In the previously lecture, we talked
about natural language content analysis.
We explained that the state of the art
natural language processing techniques
are still not good enough to process
a lot of unrestricted text data
in a robust manner.
As a result, bag of words representation
remains very popular in
applications like search engines.
In this lecture we're going to talk
about some high level strategies
to help users get access to the text data.

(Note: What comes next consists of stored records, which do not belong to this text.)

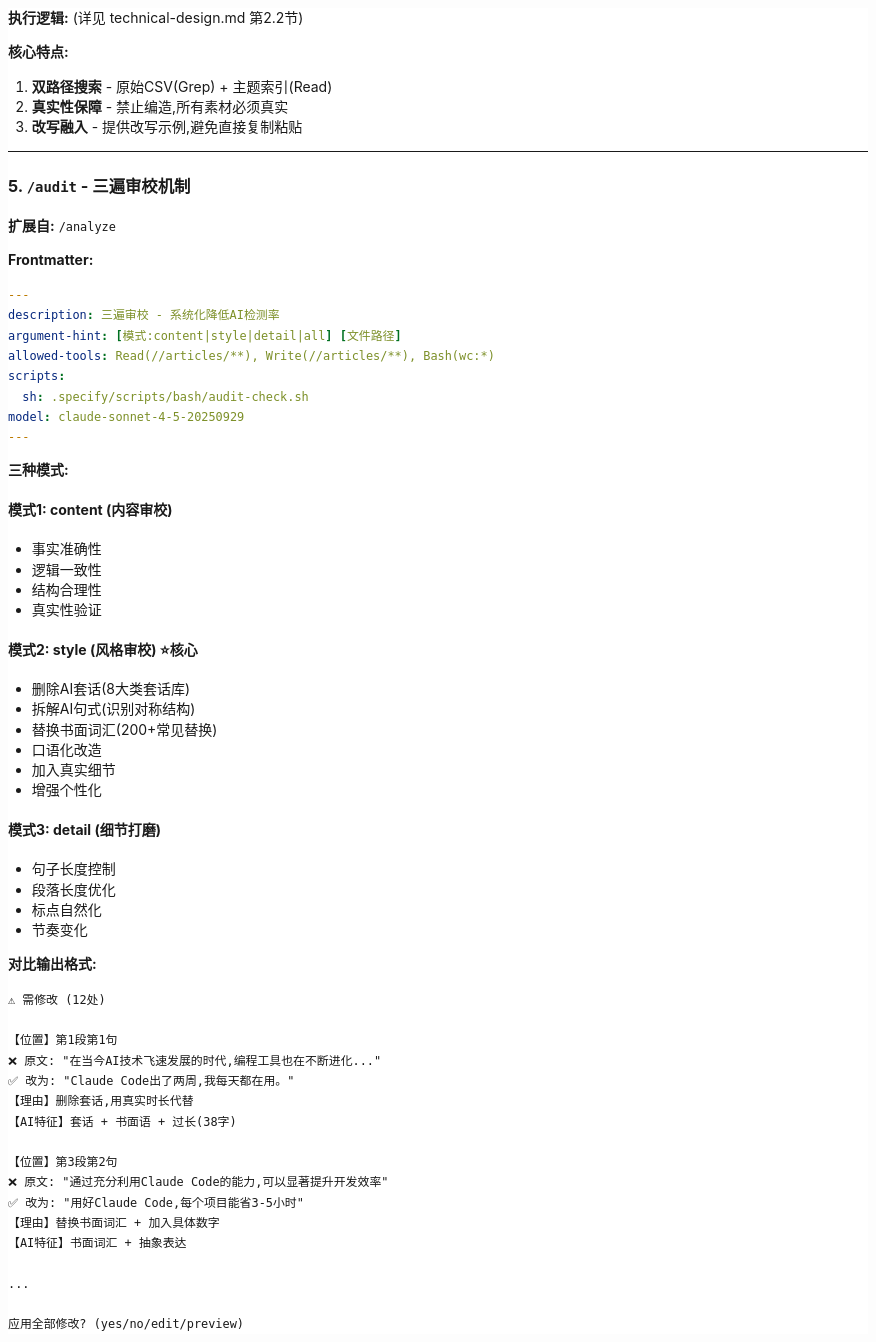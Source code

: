 **执行逻辑:**
(详见 technical-design.md 第2.2节)

**核心特点:**
1. **双路径搜索** - 原始CSV(Grep) + 主题索引(Read)
2. **真实性保障** - 禁止编造,所有素材必须真实
3. **改写融入** - 提供改写示例,避免直接复制粘贴

---

### 5. `/audit` - 三遍审校机制

**扩展自:** `/analyze`

**Frontmatter:**
```yaml
---
description: 三遍审校 - 系统化降低AI检测率
argument-hint: [模式:content|style|detail|all] [文件路径]
allowed-tools: Read(//articles/**), Write(//articles/**), Bash(wc:*)
scripts:
  sh: .specify/scripts/bash/audit-check.sh
model: claude-sonnet-4-5-20250929
---
```

**三种模式:**

#### 模式1: content (内容审校)
- 事实准确性
- 逻辑一致性
- 结构合理性
- 真实性验证

#### 模式2: style (风格审校) ⭐核心
- 删除AI套话(8大类套话库)
- 拆解AI句式(识别对称结构)
- 替换书面词汇(200+常见替换)
- 口语化改造
- 加入真实细节
- 增强个性化

#### 模式3: detail (细节打磨)
- 句子长度控制
- 段落长度优化
- 标点自然化
- 节奏变化

**对比输出格式:**
```
⚠️ 需修改 (12处)

【位置】第1段第1句
❌ 原文: "在当今AI技术飞速发展的时代,编程工具也在不断进化..."
✅ 改为: "Claude Code出了两周,我每天都在用。"
【理由】删除套话,用真实时长代替
【AI特征】套话 + 书面语 + 过长(38字)

【位置】第3段第2句
❌ 原文: "通过充分利用Claude Code的能力,可以显著提升开发效率"
✅ 改为: "用好Claude Code,每个项目能省3-5小时"
【理由】替换书面词汇 + 加入具体数字
【AI特征】书面词汇 + 抽象表达

...

应用全部修改? (yes/no/edit/preview)
```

This is also important step to
convert raw, big text data into small
relevant data that are actually
needed in a specific application.
So the main question we address here is,
how can a text information system
help users get access to
the relevant text data?
We're going to cover two complementary
strategies, push vs pull.
And then we're going to talk about
two ways to implement the pull mode,
querying vs browsing.
So first, push vs pull.
These are two different ways to connect
users with the right information
at the right time.
The difference is which
takes the initiative,
which party it takes in the initiative.
In the pull mode,
the users would take the initiative to
start the information access process.
And in this case, a user typically would
use a search engine to fulfill the goal.
For example,
the user may type in a query, and
then browse results to find
the relevant information.
So this is usually appropriate for
satisfying a user's ad
hoc information need.
An ad hoc information need is
a temporary information need.
For example, you want to buy a product so
you suddenly have a need to read
reviews about related products.
But after you have collected information,
you have purchased your product, you
generally no longer need such information.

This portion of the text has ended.